Source records:
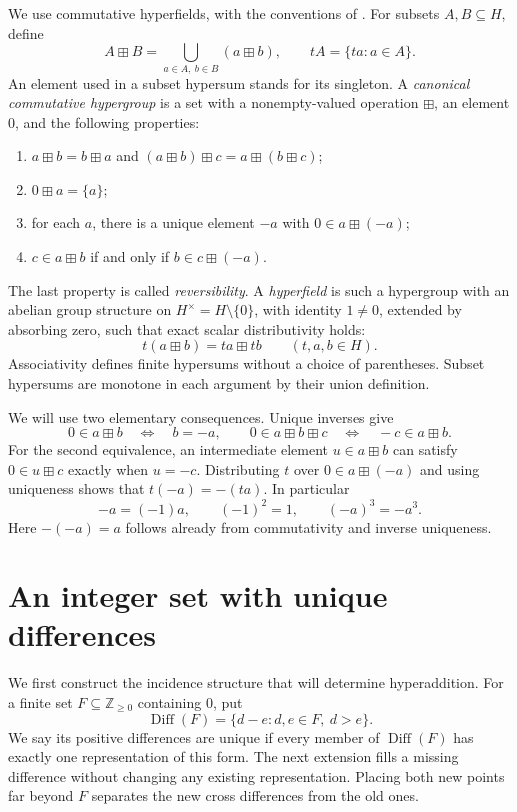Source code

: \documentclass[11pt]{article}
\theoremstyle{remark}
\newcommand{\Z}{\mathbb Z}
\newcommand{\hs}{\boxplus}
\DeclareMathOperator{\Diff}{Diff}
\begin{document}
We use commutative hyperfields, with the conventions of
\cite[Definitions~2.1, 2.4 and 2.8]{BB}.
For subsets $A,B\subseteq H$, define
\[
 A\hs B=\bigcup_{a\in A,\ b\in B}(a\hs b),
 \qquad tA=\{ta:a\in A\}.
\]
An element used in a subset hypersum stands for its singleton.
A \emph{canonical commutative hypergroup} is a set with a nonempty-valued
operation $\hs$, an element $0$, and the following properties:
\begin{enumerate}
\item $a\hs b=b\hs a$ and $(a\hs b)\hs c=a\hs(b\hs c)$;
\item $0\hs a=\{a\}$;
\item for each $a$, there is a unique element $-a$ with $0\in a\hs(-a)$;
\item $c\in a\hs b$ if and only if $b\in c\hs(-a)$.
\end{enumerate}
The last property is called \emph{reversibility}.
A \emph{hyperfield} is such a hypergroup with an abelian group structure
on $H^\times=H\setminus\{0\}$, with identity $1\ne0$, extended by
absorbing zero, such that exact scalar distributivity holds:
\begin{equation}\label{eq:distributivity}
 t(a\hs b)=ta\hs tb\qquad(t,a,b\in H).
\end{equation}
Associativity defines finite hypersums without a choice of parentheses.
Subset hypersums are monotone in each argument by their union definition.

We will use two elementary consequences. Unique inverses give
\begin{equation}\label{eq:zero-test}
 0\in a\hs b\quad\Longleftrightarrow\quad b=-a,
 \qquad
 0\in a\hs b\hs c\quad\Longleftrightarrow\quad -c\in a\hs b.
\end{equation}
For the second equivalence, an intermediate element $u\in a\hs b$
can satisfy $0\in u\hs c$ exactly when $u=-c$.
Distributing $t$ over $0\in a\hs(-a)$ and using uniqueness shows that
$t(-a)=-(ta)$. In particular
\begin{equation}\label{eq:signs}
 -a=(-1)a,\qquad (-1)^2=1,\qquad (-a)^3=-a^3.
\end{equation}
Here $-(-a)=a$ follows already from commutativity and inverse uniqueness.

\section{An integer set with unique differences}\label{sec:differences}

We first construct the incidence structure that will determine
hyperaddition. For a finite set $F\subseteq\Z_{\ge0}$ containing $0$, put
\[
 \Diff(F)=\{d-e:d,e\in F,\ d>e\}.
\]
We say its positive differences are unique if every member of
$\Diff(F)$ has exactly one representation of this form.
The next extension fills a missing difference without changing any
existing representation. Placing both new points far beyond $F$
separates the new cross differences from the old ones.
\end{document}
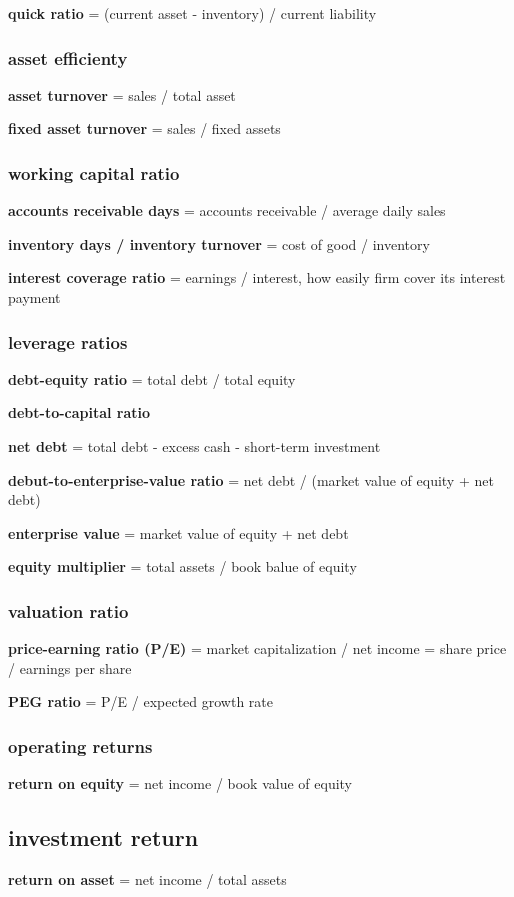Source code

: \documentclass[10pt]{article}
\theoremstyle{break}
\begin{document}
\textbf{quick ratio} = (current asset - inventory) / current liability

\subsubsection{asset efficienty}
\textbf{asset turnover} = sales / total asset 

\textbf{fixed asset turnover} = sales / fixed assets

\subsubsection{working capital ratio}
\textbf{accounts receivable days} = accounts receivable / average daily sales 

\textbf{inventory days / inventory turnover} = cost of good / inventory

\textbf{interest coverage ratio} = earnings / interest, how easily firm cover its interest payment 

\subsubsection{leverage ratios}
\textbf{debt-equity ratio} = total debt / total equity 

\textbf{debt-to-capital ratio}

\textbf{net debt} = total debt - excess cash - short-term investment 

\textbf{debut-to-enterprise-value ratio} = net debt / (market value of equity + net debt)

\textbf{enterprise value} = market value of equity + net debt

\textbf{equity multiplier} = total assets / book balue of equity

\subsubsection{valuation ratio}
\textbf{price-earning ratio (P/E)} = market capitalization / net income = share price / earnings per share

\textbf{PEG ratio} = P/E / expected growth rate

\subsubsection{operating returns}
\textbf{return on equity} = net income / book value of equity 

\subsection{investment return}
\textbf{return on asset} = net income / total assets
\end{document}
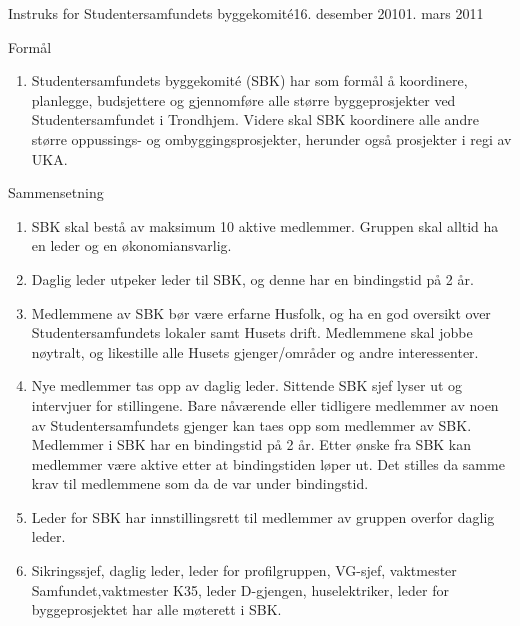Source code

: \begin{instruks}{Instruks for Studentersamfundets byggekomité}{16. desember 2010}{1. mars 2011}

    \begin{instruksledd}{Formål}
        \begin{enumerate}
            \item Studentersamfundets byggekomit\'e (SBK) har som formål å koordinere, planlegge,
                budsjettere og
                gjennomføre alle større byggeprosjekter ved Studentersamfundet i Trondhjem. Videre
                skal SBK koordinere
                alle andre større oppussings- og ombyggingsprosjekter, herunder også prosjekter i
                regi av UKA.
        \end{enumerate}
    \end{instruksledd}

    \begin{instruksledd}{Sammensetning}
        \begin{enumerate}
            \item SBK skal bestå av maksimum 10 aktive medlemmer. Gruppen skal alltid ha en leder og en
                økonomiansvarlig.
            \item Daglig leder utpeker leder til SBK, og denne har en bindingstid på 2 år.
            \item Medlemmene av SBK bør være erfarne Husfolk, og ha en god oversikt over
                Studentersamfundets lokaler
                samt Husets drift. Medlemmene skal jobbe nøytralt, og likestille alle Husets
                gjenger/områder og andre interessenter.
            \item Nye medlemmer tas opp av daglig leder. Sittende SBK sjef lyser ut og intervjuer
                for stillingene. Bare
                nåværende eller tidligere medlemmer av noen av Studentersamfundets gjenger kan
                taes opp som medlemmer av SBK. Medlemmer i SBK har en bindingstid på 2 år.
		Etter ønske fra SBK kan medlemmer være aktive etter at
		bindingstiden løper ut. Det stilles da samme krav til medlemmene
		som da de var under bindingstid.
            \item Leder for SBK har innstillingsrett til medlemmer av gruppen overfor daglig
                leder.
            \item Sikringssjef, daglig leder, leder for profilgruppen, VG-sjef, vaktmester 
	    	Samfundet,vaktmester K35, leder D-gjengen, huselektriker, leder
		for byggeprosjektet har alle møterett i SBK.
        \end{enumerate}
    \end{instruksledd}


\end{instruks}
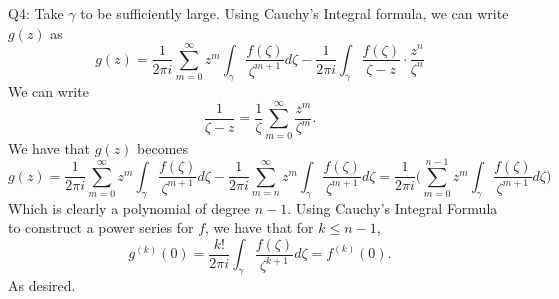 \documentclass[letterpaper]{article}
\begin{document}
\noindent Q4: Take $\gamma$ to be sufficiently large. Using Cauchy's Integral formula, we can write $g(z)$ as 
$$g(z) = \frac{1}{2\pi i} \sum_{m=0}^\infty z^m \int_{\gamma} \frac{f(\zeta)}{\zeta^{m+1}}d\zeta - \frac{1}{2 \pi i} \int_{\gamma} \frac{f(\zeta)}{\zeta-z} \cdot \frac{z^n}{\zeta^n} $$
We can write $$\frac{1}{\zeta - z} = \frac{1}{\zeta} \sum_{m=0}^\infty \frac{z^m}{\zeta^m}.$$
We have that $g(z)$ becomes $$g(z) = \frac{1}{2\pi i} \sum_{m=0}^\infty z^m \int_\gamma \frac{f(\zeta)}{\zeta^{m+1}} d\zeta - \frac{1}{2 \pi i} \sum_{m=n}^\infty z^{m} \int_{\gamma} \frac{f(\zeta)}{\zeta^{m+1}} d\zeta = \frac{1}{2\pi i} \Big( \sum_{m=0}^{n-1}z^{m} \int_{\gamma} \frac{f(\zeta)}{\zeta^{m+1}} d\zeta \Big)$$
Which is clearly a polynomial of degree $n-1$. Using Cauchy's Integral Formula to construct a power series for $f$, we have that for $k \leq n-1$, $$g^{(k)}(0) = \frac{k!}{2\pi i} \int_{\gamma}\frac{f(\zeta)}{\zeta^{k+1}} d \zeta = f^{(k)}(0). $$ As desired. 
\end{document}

Work item: Each line from the start of the entries above through the line with "with a nonempty-valued" should be duplicated exactly, leaving out the pictures.

Answer to this task:
Source code

: \documentclass[11pt]{article}
\theoremstyle{remark}
\newcommand{\Z}{\mathbb Z}
\newcommand{\hs}{\boxplus}
\DeclareMathOperator{\Diff}{Diff}
\begin{document}
We use commutative hyperfields, with the conventions of
\cite[Definitions~2.1, 2.4 and 2.8]{BB}.
For subsets $A,B\subseteq H$, define
\[
 A\hs B=\bigcup_{a\in A,\ b\in B}(a\hs b),
 \qquad tA=\{ta:a\in A\}.
\]
An element used in a subset hypersum stands for its singleton.
A \emph{canonical commutative hypergroup} is a set with a nonempty-valued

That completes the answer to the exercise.